ENTRIES SUPPLIED START

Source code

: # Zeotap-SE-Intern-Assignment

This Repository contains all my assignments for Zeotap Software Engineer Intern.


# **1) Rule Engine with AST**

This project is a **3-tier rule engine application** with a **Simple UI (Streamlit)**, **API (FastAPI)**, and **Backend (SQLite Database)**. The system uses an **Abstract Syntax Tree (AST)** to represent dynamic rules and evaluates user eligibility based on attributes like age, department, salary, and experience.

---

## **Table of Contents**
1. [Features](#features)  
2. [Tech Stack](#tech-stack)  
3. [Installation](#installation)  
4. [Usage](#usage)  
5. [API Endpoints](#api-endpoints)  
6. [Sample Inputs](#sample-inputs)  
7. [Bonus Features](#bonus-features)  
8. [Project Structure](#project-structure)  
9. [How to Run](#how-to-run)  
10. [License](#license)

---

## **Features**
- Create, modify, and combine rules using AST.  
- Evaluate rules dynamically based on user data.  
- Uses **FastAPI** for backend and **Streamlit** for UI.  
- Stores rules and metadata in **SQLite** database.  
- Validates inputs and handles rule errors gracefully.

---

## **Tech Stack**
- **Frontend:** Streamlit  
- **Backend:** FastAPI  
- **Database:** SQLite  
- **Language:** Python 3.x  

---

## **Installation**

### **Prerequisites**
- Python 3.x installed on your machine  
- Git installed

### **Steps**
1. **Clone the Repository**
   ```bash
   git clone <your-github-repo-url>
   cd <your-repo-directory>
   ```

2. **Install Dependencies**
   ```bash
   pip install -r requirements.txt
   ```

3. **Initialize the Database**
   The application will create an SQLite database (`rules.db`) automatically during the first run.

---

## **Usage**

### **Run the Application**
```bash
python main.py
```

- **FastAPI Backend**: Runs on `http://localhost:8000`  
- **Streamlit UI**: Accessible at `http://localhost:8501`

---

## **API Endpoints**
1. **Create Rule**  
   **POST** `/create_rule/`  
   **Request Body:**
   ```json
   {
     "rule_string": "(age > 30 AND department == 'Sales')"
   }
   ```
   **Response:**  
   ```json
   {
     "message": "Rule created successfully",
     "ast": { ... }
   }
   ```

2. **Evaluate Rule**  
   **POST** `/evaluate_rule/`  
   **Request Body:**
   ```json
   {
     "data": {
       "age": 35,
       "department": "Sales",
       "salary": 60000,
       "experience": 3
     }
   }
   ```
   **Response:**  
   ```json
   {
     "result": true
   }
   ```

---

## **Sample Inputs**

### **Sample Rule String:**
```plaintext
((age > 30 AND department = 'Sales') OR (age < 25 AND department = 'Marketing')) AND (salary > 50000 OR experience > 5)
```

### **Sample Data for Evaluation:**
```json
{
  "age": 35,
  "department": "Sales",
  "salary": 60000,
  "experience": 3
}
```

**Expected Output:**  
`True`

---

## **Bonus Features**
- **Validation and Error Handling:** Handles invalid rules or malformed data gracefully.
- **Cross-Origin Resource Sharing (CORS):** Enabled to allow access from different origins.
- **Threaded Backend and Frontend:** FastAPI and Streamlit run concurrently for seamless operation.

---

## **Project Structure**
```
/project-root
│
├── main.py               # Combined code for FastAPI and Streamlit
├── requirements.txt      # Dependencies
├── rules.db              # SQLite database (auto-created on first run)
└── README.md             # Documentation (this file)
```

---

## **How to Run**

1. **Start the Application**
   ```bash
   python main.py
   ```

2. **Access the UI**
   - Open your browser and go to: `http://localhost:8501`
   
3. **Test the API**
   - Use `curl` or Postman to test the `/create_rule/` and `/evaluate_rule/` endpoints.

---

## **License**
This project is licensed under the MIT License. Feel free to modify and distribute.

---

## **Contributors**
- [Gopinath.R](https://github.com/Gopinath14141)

ENTRIES SUPPLIED END

PROBLEM TO WORK ON> Write out all of the records exactly as they stand above.

TASK SOLUTION>
Source code

: # Zeotap-SE-Intern-Assignment

This Repository contains all my assignments for Zeotap Software Engineer Intern.


# **1) Rule Engine with AST**

This project is a **3-tier rule engine application** with a **Simple UI (Streamlit)**, **API (FastAPI)**, and **Backend (SQLite Database)**. The system uses an **Abstract Syntax Tree (AST)** to represent dynamic rules and evaluates user eligibility based on attributes like age, department, salary, and experience.

---

## **Table of Contents**
1. [Features](#features)  
2. [Tech Stack](#tech-stack)  
3. [Installation](#installation)  
4. [Usage](#usage)  
5. [API Endpoints](#api-endpoints)  
6. [Sample Inputs](#sample-inputs)  
7. [Bonus Features](#bonus-features)  
8. [Project Structure](#project-structure)  
9. [How to Run](#how-to-run)  
10. [License](#license)

---

## **Features**
- Create, modify, and combine rules using AST.  
- Evaluate rules dynamically based on user data.  
- Uses **FastAPI** for backend and **Streamlit** for UI.  
- Stores rules and metadata in **SQLite** database.  
- Validates inputs and handles rule errors gracefully.

---

## **Tech Stack**
- **Frontend:** Streamlit  
- **Backend:** FastAPI  
- **Database:** SQLite  
- **Language:** Python 3.x  

---

## **Installation**

### **Prerequisites**
- Python 3.x installed on your machine  
- Git installed

### **Steps**
1. **Clone the Repository**
   ```bash
   git clone <your-github-repo-url>
   cd <your-repo-directory>
   ```

2. **Install Dependencies**
   ```bash
   pip install -r requirements.txt
   ```

3. **Initialize the Database**
   The application will create an SQLite database (`rules.db`) automatically during the first run.

---

## **Usage**

### **Run the Application**
```bash
python main.py
```

- **FastAPI Backend**: Runs on `http://localhost:8000`  
- **Streamlit UI**: Accessible at `http://localhost:8501`

---

## **API Endpoints**
1. **Create Rule**  
   **POST** `/create_rule/`  
   **Request Body:**
   ```json
   {
     "rule_string": "(age > 30 AND department == 'Sales')"
   }
   ```
   **Response:**  
   ```json
   {
     "message": "Rule created successfully",
     "ast": { ... }
   }
   ```

2. **Evaluate Rule**  
   **POST** `/evaluate_rule/`  
   **Request Body:**
   ```json
   {
     "data": {
       "age": 35,
       "department": "Sales",
       "salary": 60000,
       "experience": 3
     }
   }
   ```
   **Response:**  
   ```json
   {
     "result": true
   }
   ```

---

## **Sample Inputs**

### **Sample Rule String:**
```plaintext
((age > 30 AND department = 'Sales') OR (age < 25 AND department = 'Marketing')) AND (salary > 50000 OR experience > 5)
```

### **Sample Data for Evaluation:**
```json
{
  "age": 35,
  "department": "Sales",
  "salary": 60000,
  "experience": 3
}
```

**Expected Output:**  
`True`

---

## **Bonus Features**
- **Validation and Error Handling:** Handles invalid rules or malformed data gracefully.
- **Cross-Origin Resource Sharing (CORS):** Enabled to allow access from different origins.
- **Threaded Backend and Frontend:** FastAPI and Streamlit run concurrently for seamless operation.

---

## **Project Structure**
```
/project-root
│
├── main.py               # Combined code for FastAPI and Streamlit
├── requirements.txt      # Dependencies
├── rules.db              # SQLite database (auto-created on first run)
└── README.md             # Documentation (this file)
```

---

## **How to Run**

1. **Start the Application**
   ```bash
   python main.py
   ```

2. **Access the UI**
   - Open your browser and go to: `http://localhost:8501`
   
3. **Test the API**
   - Use `curl` or Postman to test the `/create_rule/` and `/evaluate_rule/` endpoints.

---

## **License**
This project is licensed under the MIT License. Feel free to modify and distribute.

---

## **Contributors**
- [Gopinath.R](https://github.com/Gopinath14141)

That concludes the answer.